Vi è una essenziale e irriducibile differenza tra le dinamiche della fede e del senso religioso: «Mentre la religiosità nasce dall’esigenza di significato destata nell’impatto con il reale, la fede è riconoscere una presenza eccezionale, corrispondente in modo totale al proprio destino, ed è aderire a questa Presenza. La fede è riconoscere come vero quello che una Presenza storica dice di sé» (Ivi). Tale differenza si vede soprattutto nel modo di muoversi della ragione. Nella fede cristiana non vi è più una ragione che spiega, ma una ragione che si apre - percependosi così finalmente compiuta nella sua dinamica - allo svelarsi stesso di Dio. Si capisce, allora, perché don Giussani dice che «il problema dell’intelligenza [non del sentimento o dello stato d’animo] è tutto dentro» l’episodio di Giovanni e Andrea (L. Giussani, Si può vivere così?, Rizzoli, Milano 2007, p. 273). La fede è un atto della ragione mossa dall’eccezionalità di una Presenza: «La fede cristiana è la memoria di un fatto storico in cui un Uomo ha detto di sé una cosa che altri hanno accettato come vera e che ora, per il modo eccezionale in cui quel Fatto ancora mi raggiunge, accetto anch’io. Gesù è un uomo che ha detto: “Io sono la via, la verità, la vita”. È un Fatto accaduto nella storia: un bambino, nato da donna, iscritto all’anagrafe di Betlemme, che, diventato grande, annunciava di essere Dio: “Io e il Padre siamo una cosa sola”. Essere attenti a ciò che faceva e diceva quell’uomo, così da arrivare a dire: “Io credo a Costui”, aderire alla Sua presenza affermando come verità ciò che egli diceva, questa è la fede» (L. Giussani - S. Alberto - J. Prades, Generare tracce nella storia del mondo, op. cit., pp. 22-23).
Perciò: «Immaginiamo quale sfida rappresenti per la mentalità moderna la pretesa della fede: che esista un uomo - a cui io posso dire “tu” - che dica: “Senza di Me non potete fare nulla”, che esista, cioè, un Uomo-Dio. Non ci si misura mai fino in fondo con tale pretesa; oggi né il popolo né i più grandi filosofi affrontano più il problema, e se lo affrontano è per consolidare il preconcetto negativo derivato dalla mentalità dominante. Si deduce cioè la risposta al problema cristiano - “Chi è Gesù?” - da concezioni precostituite sull’uomo e sul mondo. Eppure Gesù dice, come risposta: “Guardate le mie opere”, vale a dire “Guardatemi”, che è lo stesso. Invece non lo si guarda in faccia, lo si elimina prima di prenderlo in considerazione. La non-credenza è perciò un corollario che deriva da un preconcetto, è un preconcetto applicato, non la conclusione di una indagine razionale» (Ibidem, p. 23).

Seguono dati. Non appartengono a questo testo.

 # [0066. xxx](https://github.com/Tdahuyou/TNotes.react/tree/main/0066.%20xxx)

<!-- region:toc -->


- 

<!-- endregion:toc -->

Ma ciò che ora ci interessa è soprattutto mettere a fuoco la conseguenza del rifiuto del metodo scelto da Dio per rispondere alla esigenza di significato totale dell’uomo propria del senso religioso: «Senza il riconoscimento del Mistero presente la notte avanza, la confusione avanza e - come tale, a livello di libertà - la ribellione avanza, o la delusione colma talmente la misura che è come se non si attendesse più niente e si vive senza desiderare più niente, eccetto che la soddisfazione furtiva o la risposta furtiva a una breve richiesta» (L. Giussani, Tutta la terra desidera il Tuo volto, San Paolo, Cinisello Balsamo (Mi) 2000, p. 124). Senza il riconoscimento della contemporaneità di Cristo quello che viene meno è l’umano vero, lo slancio del senso religioso. Chi invece la riconosce, vede la sua umanità portata al di là di ogni immaginazione: «Che sia convertita a Cristo la nostra coscienza, il nostro modo di pensare, e la nostra affezione, il nostro modo di amare, vuole dire che continuamente tale coscienza e tale affezione sono portate, trasportate dove non avrebbero pensato, sono continuamente sollecitate a uscire da sé, vanno fuori di sé, sono continuamente portate dentro un terreno, dentro un territorio al di là di quello che si concepiva o che si sentiva prima. È sempre nell’ignoto che vengono introdotte, è una misura che si allarga: sono introdotte continuamente, la coscienza e l’affettività, in un orizzonte imprevisto, al di là della propria misura», e la vita acquista un respiro, una portata, una intensità mai conosciute prima (L. Giussani, La familiarità con Cristo, San Paolo, Cinisello Balsamo (Mi) 2008, p. 135).
Ciascuno ha con ciò anche il criterio di una verifica del suo cammino nella fede, della sua educazione al senso religioso: l’esaltazione della sua umanità originale. «In verità vi dico: se non vi convertirete e non diventerete come i bambini, non entrerete nel regno dei cieli» (Mt 18,3); questa potrebbe essere la formula riassuntiva di una vera educazione del senso religioso. E per questo Cristo chiama beati coloro che l’hanno: «Beati i poveri in spirito, perché di essi è il regno dei cieli» (Mt 5,3). Questi testi ci mostrano il vero scopo di questa educazione: spalancarci così tanto da poterci riempire con una cosa che non possiamo produrre noi, ma che dobbiamo accettare, accogliere, abbracciare come un regalo. Solo chi ha questa semplicità di bambino, questa povertà di spirito, ha la disposizione per accoglierla.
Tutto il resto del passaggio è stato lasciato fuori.